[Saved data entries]
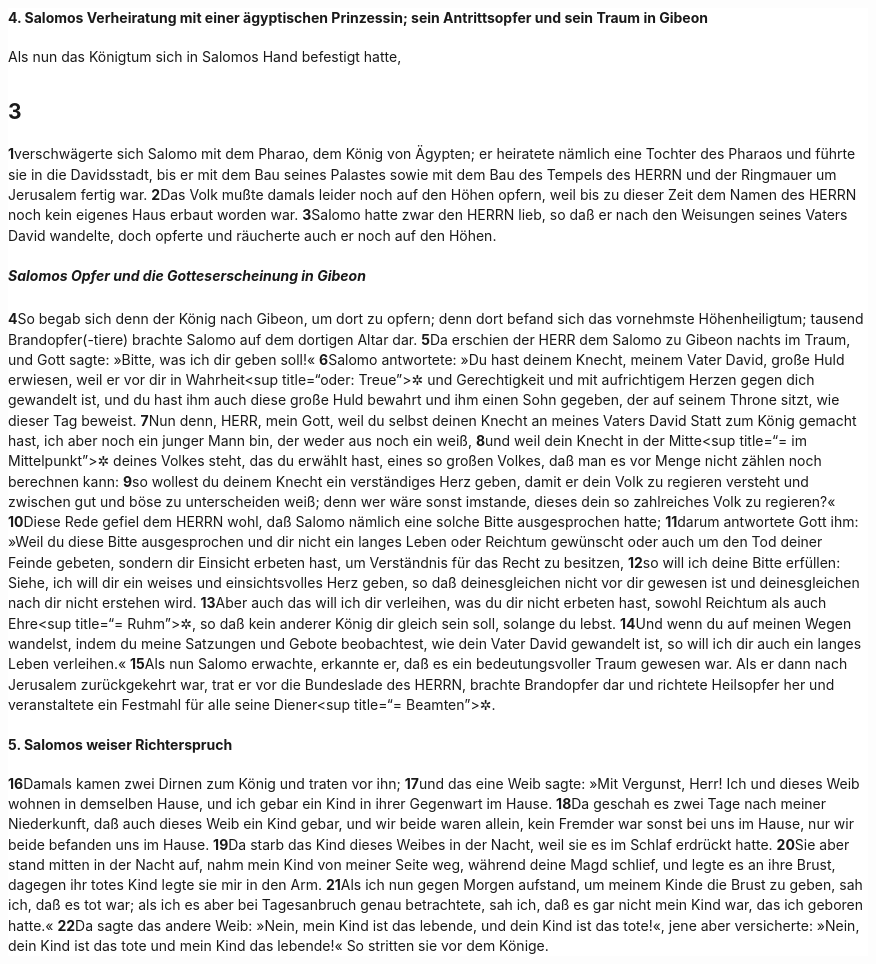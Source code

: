 #### 4. Salomos Verheiratung mit einer ägyptischen Prinzessin; sein Antrittsopfer und sein Traum in Gibeon

Als nun das Königtum sich in Salomos Hand befestigt hatte,

## 3
**1**verschwägerte sich Salomo mit dem Pharao, dem König von Ägypten; er heiratete nämlich eine Tochter des Pharaos und führte sie in die Davidsstadt, bis er mit dem Bau seines Palastes sowie mit dem Bau des Tempels des HERRN und der Ringmauer um Jerusalem fertig war.
**2**Das Volk mußte damals leider noch auf den Höhen opfern, weil bis zu dieser Zeit dem Namen des HERRN noch kein eigenes Haus erbaut worden war.
**3**Salomo hatte zwar den HERRN lieb, so daß er nach den Weisungen seines Vaters David wandelte, doch opferte und räucherte auch er noch auf den Höhen.

##### Salomos Opfer und die Gotteserscheinung in Gibeon

**4**So begab sich denn der König nach Gibeon, um dort zu opfern; denn dort befand sich das vornehmste Höhenheiligtum; tausend Brandopfer(-tiere) brachte Salomo auf dem dortigen Altar dar.
**5**Da erschien der HERR dem Salomo zu Gibeon nachts im Traum, und Gott sagte: »Bitte, was ich dir geben soll!«
**6**Salomo antwortete: »Du hast deinem Knecht, meinem Vater David, große Huld erwiesen, weil er vor dir in Wahrheit<sup title=“oder: Treue”>&#x2732;</sup> und Gerechtigkeit und mit aufrichtigem Herzen gegen dich gewandelt ist, und du hast ihm auch diese große Huld bewahrt und ihm einen Sohn gegeben, der auf seinem Throne sitzt, wie dieser Tag beweist.
**7**Nun denn, HERR, mein Gott, weil du selbst deinen Knecht an meines Vaters David Statt zum König gemacht hast, ich aber noch ein junger Mann bin, der weder aus noch ein weiß,
**8**und weil dein Knecht in der Mitte<sup title=“= im Mittelpunkt”>&#x2732;</sup> deines Volkes steht, das du erwählt hast, eines so großen Volkes, daß man es vor Menge nicht zählen noch berechnen kann:
**9**so wollest du deinem Knecht ein verständiges Herz geben, damit er dein Volk zu regieren versteht und zwischen gut und böse zu unterscheiden weiß; denn wer wäre sonst imstande, dieses dein so zahlreiches Volk zu regieren?«
**10**Diese Rede gefiel dem HERRN wohl, daß Salomo nämlich eine solche Bitte ausgesprochen hatte;
**11**darum antwortete Gott ihm: »Weil du diese Bitte ausgesprochen und dir nicht ein langes Leben oder Reichtum gewünscht oder auch um den Tod deiner Feinde gebeten, sondern dir Einsicht erbeten hast, um Verständnis für das Recht zu besitzen,
**12**so will ich deine Bitte erfüllen: Siehe, ich will dir ein weises und einsichtsvolles Herz geben, so daß deinesgleichen nicht vor dir gewesen ist und deinesgleichen nach dir nicht erstehen wird.
**13**Aber auch das will ich dir verleihen, was du dir nicht erbeten hast, sowohl Reichtum als auch Ehre<sup title=“= Ruhm”>&#x2732;</sup>, so daß kein anderer König dir gleich sein soll, solange du lebst.
**14**Und wenn du auf meinen Wegen wandelst, indem du meine Satzungen und Gebote beobachtest, wie dein Vater David gewandelt ist, so will ich dir auch ein langes Leben verleihen.«
**15**Als nun Salomo erwachte, erkannte er, daß es ein bedeutungsvoller Traum gewesen war. Als er dann nach Jerusalem zurückgekehrt war, trat er vor die Bundeslade des HERRN, brachte Brandopfer dar und richtete Heilsopfer her und veranstaltete ein Festmahl für alle seine Diener<sup title=“= Beamten”>&#x2732;</sup>.

#### 5. Salomos weiser Richterspruch

**16**Damals kamen zwei Dirnen zum König und traten vor ihn;
**17**und das eine Weib sagte: »Mit Vergunst, Herr! Ich und dieses Weib wohnen in demselben Hause, und ich gebar ein Kind in ihrer Gegenwart im Hause.
**18**Da geschah es zwei Tage nach meiner Niederkunft, daß auch dieses Weib ein Kind gebar, und wir beide waren allein, kein Fremder war sonst bei uns im Hause, nur wir beide befanden uns im Hause.
**19**Da starb das Kind dieses Weibes in der Nacht, weil sie es im Schlaf erdrückt hatte.
**20**Sie aber stand mitten in der Nacht auf, nahm mein Kind von meiner Seite weg, während deine Magd schlief, und legte es an ihre Brust, dagegen ihr totes Kind legte sie mir in den Arm.
**21**Als ich nun gegen Morgen aufstand, um meinem Kinde die Brust zu geben, sah ich, daß es tot war; als ich es aber bei Tagesanbruch genau betrachtete, sah ich, daß es gar nicht mein Kind war, das ich geboren hatte.«
**22**Da sagte das andere Weib: »Nein, mein Kind ist das lebende, und dein Kind ist das tote!«, jene aber versicherte: »Nein, dein Kind ist das tote und mein Kind das lebende!« So stritten sie vor dem Könige.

WHAT YOU SHOULD DO:
Search the entries above for lines containing the word "Knecht", and copy each one.

RESPONSE TO THE TASK:
**6**Salomo antwortete: »Du hast deinem Knecht, meinem Vater David, große Huld erwiesen, weil er vor dir in Wahrheit<sup title=“oder: Treue”>&#x2732;</sup> und Gerechtigkeit und mit aufrichtigem Herzen gegen dich gewandelt ist, und du hast ihm auch diese große Huld bewahrt und ihm einen Sohn gegeben, der auf seinem Throne sitzt, wie dieser Tag beweist.
**7**Nun denn, HERR, mein Gott, weil du selbst deinen Knecht an meines Vaters David Statt zum König gemacht hast, ich aber noch ein junger Mann bin, der weder aus noch ein weiß,
**8**und weil dein Knecht in der Mitte<sup title=“= im Mittelpunkt”>&#x2732;</sup> deines Volkes steht, das du erwählt hast, eines so großen Volkes, daß man es vor Menge nicht zählen noch berechnen kann:
**9**so wollest du deinem Knecht ein verständiges Herz geben, damit er dein Volk zu regieren versteht und zwischen gut und böse zu unterscheiden weiß; denn wer wäre sonst imstande, dieses dein so zahlreiches Volk zu regieren?«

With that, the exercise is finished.